#### Exercise goal:
Every line of the data must be retyped exactly as it stands.

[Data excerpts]
....

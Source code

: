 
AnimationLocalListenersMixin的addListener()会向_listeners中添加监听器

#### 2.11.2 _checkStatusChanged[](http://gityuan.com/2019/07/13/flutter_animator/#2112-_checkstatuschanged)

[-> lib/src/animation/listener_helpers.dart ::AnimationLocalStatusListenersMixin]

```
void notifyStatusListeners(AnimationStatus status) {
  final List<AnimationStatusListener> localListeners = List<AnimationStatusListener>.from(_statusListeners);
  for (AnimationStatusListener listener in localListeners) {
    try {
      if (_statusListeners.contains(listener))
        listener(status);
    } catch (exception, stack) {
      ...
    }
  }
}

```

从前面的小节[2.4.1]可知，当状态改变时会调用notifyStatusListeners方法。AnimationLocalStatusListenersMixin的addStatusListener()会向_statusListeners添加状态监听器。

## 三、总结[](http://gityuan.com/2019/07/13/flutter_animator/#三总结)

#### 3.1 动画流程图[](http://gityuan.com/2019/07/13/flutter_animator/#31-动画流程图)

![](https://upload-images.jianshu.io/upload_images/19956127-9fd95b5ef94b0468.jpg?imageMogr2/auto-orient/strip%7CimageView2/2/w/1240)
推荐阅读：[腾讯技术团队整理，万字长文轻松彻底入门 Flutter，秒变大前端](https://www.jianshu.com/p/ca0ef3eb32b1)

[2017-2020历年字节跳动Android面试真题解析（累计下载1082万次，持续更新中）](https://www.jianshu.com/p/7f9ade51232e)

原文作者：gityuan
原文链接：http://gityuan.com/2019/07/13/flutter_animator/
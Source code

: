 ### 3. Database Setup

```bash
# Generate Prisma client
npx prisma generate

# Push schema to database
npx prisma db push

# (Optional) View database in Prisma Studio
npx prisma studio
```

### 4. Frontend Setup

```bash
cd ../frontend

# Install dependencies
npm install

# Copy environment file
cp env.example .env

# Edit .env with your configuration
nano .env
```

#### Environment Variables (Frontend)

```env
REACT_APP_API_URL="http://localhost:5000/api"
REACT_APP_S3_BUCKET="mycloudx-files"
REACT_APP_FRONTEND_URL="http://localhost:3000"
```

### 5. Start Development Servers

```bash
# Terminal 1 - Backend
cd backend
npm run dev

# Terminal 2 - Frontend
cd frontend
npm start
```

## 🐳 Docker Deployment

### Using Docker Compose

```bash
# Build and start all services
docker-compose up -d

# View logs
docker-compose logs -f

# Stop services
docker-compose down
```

....

#### Exercise solution:
Source code

: 
AnimationLocalListenersMixin的addListener()会向_listeners中添加监听器

#### 2.11.2 _checkStatusChanged[](http://gityuan.com/2019/07/13/flutter_animator/#2112-_checkstatuschanged)

[-> lib/src/animation/listener_helpers.dart ::AnimationLocalStatusListenersMixin]

```
void notifyStatusListeners(AnimationStatus status) {
  final List<AnimationStatusListener> localListeners = List<AnimationStatusListener>.from(_statusListeners);
  for (AnimationStatusListener listener in localListeners) {
    try {
      if (_statusListeners.contains(listener))
        listener(status);
    } catch (exception, stack) {
      ...
    }
  }
}

```

从前面的小节[2.4.1]可知，当状态改变时会调用notifyStatusListeners方法。AnimationLocalStatusListenersMixin的addStatusListener()会向_statusListeners添加状态监听器。

## 三、总结[](http://gityuan.com/2019/07/13/flutter_animator/#三总结)

#### 3.1 动画流程图[](http://gityuan.com/2019/07/13/flutter_animator/#31-动画流程图)

![](https://upload-images.jianshu.io/upload_images/19956127-9fd95b5ef94b0468.jpg?imageMogr2/auto-orient/strip%7CimageView2/2/w/1240)
推荐阅读：[腾讯技术团队整理，万字长文轻松彻底入门 Flutter，秒变大前端](https://www.jianshu.com/p/ca0ef3eb32b1)

[2017-2020历年字节跳动Android面试真题解析（累计下载1082万次，持续更新中）](https://www.jianshu.com/p/7f9ade51232e)

原文作者：gityuan
原文链接：http://gityuan.com/2019/07/13/flutter_animator/
Source code

: ### 3. Database Setup

```bash
# Generate Prisma client
npx prisma generate

# Push schema to database
npx prisma db push

# (Optional) View database in Prisma Studio
npx prisma studio
```

### 4. Frontend Setup

```bash
cd ../frontend

# Install dependencies
npm install

# Copy environment file
cp env.example .env

# Edit .env with your configuration
nano .env
```

#### Environment Variables (Frontend)

```env
REACT_APP_API_URL="http://localhost:5000/api"
REACT_APP_S3_BUCKET="mycloudx-files"
REACT_APP_FRONTEND_URL="http://localhost:3000"
```

### 5. Start Development Servers

```bash
# Terminal 1 - Backend
cd backend
npm run dev

# Terminal 2 - Frontend
cd frontend
npm start
```

## 🐳 Docker Deployment

### Using Docker Compose

```bash
# Build and start all services
docker-compose up -d

# View logs
docker-compose logs -f

# Stop services
docker-compose down
```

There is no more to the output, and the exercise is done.